0.189 make: Entering directory '/build/backend/python/rerankers'
0.189 python3 -m grpc_tools.protoc -I../.. --python_out=. --grpc_python_out=. backend.proto
0.189 make: Leaving directory '/build/backend/python/rerankers'
0.189 /opt/conda/bin/python3: Error while finding module specification for 'grpc_tools.protoc' (ModuleNotFoundError: No module named 'grpc_tools')
0.189 make: *** [Makefile:27: backend_pb2.py] Error 1

~~What should I do to fix?~~

Please forgive me for my lazy thinking, the solution is quite straightforward, pip install grpcio-tools.
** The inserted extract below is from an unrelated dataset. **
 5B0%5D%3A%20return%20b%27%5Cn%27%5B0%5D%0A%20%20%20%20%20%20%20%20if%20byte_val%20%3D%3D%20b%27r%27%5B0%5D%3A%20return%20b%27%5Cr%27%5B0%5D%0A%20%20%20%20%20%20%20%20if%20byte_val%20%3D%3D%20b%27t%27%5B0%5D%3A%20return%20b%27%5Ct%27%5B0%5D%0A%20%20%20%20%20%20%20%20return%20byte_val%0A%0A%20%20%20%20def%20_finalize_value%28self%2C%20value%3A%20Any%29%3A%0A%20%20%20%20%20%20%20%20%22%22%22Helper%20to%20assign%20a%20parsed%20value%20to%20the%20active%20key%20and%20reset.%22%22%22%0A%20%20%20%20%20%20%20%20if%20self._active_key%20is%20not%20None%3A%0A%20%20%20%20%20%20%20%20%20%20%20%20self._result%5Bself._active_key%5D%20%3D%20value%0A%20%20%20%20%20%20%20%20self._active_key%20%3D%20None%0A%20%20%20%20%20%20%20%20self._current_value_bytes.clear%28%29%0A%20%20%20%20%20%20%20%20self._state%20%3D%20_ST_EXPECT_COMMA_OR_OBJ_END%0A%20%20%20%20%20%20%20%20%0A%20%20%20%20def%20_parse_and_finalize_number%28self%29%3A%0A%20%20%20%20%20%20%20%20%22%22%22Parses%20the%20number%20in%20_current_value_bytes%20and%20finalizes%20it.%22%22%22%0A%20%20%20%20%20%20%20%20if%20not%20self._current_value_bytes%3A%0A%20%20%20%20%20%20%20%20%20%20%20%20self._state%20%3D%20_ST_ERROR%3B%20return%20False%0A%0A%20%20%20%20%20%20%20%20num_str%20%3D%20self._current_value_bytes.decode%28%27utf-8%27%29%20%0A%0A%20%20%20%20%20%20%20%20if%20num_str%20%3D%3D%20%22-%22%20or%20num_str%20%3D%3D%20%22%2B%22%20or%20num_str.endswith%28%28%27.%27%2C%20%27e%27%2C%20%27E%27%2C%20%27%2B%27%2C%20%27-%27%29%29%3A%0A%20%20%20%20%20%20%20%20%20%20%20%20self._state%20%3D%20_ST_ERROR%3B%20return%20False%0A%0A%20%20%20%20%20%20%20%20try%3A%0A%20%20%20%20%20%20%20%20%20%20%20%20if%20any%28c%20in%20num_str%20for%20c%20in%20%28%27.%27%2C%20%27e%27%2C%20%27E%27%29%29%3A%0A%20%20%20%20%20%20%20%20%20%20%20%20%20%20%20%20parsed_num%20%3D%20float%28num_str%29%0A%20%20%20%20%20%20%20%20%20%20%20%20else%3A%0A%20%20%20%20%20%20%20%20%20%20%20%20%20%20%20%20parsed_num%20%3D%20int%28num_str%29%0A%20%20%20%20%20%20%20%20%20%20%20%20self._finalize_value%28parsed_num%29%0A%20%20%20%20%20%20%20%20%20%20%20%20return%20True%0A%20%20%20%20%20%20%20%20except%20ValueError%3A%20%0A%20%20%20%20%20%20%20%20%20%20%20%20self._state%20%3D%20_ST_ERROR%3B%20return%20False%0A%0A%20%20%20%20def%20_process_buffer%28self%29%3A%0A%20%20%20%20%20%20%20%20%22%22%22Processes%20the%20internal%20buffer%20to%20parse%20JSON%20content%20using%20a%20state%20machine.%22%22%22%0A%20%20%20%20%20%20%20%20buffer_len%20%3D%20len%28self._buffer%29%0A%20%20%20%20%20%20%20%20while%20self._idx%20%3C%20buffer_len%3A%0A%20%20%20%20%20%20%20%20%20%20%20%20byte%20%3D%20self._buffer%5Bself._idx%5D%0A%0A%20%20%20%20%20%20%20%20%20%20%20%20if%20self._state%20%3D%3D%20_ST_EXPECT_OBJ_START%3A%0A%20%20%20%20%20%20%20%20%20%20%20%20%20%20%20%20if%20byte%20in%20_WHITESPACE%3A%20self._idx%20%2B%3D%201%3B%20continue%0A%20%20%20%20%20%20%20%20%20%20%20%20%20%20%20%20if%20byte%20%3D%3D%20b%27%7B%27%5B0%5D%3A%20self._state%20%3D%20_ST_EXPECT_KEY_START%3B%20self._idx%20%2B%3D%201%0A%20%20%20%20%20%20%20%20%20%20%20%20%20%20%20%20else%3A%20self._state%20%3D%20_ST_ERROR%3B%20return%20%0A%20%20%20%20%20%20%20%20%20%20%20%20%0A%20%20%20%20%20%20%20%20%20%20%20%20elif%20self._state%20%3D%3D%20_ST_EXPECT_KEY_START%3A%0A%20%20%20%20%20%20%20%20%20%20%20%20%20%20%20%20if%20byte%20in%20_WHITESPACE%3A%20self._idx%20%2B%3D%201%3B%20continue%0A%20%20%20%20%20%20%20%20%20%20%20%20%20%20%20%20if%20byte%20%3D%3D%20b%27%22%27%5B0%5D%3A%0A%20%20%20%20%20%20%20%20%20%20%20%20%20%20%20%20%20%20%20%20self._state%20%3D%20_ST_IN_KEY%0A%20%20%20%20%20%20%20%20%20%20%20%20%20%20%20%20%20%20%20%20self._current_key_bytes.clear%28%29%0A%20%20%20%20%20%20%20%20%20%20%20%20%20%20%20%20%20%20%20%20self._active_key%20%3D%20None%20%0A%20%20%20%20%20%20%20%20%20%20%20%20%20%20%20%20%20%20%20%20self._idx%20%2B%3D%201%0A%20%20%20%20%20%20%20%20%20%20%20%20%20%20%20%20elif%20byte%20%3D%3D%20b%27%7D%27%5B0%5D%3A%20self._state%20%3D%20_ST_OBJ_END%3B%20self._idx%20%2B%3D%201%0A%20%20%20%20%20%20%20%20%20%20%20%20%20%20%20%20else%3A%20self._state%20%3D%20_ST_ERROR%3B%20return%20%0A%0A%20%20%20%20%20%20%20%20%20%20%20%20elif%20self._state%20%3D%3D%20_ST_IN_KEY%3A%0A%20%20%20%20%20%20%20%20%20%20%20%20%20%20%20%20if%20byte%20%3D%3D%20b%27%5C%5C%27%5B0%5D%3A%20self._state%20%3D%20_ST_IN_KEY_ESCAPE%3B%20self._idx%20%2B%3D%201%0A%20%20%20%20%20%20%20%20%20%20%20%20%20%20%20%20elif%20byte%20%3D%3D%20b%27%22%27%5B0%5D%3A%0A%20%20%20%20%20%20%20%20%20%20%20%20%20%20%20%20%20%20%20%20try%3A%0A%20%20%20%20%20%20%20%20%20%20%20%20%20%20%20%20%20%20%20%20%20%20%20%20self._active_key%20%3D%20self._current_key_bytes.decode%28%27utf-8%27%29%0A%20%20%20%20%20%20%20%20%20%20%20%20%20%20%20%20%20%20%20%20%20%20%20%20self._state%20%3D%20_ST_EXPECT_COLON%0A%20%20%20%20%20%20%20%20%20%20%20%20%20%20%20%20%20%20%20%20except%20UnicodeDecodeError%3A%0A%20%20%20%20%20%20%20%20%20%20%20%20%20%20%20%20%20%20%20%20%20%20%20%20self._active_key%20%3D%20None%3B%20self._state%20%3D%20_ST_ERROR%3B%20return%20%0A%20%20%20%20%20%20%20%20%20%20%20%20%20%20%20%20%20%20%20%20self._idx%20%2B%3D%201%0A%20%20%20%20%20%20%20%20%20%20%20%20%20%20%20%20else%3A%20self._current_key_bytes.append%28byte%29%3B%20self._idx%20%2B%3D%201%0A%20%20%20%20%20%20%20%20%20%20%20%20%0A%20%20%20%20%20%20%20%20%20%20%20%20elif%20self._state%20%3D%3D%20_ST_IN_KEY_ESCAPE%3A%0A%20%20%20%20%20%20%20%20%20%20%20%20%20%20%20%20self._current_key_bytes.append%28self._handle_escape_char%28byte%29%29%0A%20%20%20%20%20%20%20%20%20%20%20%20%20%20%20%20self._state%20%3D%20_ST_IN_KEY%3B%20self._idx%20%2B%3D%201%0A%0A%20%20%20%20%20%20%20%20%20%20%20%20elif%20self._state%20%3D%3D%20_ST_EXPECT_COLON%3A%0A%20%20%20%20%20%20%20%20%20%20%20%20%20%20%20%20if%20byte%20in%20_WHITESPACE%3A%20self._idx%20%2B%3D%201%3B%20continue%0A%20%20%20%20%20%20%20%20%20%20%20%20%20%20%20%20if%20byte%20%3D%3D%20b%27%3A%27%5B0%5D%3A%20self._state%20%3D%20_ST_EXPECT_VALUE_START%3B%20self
Answer 10 · 2024-04-28T09:42:16.000Z

@mudler thank you for the cross-link references since I was mostly focused on LiteLLM and Ollama for maximizing compatibility, but knowing that LocalAI is "getting there" is quite a relief

Answer 11 · 2024-04-28T10:27:53.000Z

~~@mudler How can I attach the reranker feature to cublas-cuda12-core image? I tried to do so in Dockerfile: RUN make BUILD_TYPE=cublas -C backend/python/rerankers, but failed due to below error:~~
0.189 make: Entering directory '/build/backend/python/rerankers'
0.189 python3 -m grpc_tools.protoc -I../.. --python_out=. --grpc_python_out=. backend.proto
0.189 make: Leaving directory '/build/backend/python/rerankers'
0.189 /opt/conda/bin/python3: Error while finding module specification for 'grpc_tools.protoc' (ModuleNotFoundError: No module named 'grpc_tools')
0.189 make: *** [Makefile:27: backend_pb2.py] Error 1
~~What should I do to fix?~~

Please forgive me for my lazy thinking, the solution is quite straightforward, pip install grpcio-tools.

I'd suggest you to use standard (non-core) images as those do not come with additional python dependencies. If you want to use the core images still, you can or either create a Dockerfile based on top of it and run the command to prepare the backend, or use EXTRA_BACKENDS, as outlined in the docs here:

https://localai.io/advanced/#extra-backends

So, for instance you can use it like this:

docker run --env EXTRA_BACKENDS="backend/python/rerankers" quay.io/go-skynet/local-ai:master-ffmpeg-core

and that should bring you up the needed python dependencies on startup.

Answer 12 · 2024-04-28T11:17:12.000Z

Yes, I did so. The docker image is created successfully by specifying the extra nackend. But I got the grpc error at runtime still. Is there any changes to grpc module in the v2.13.0 release? I built the autogptq image with this dockerfile previousely, and that's working.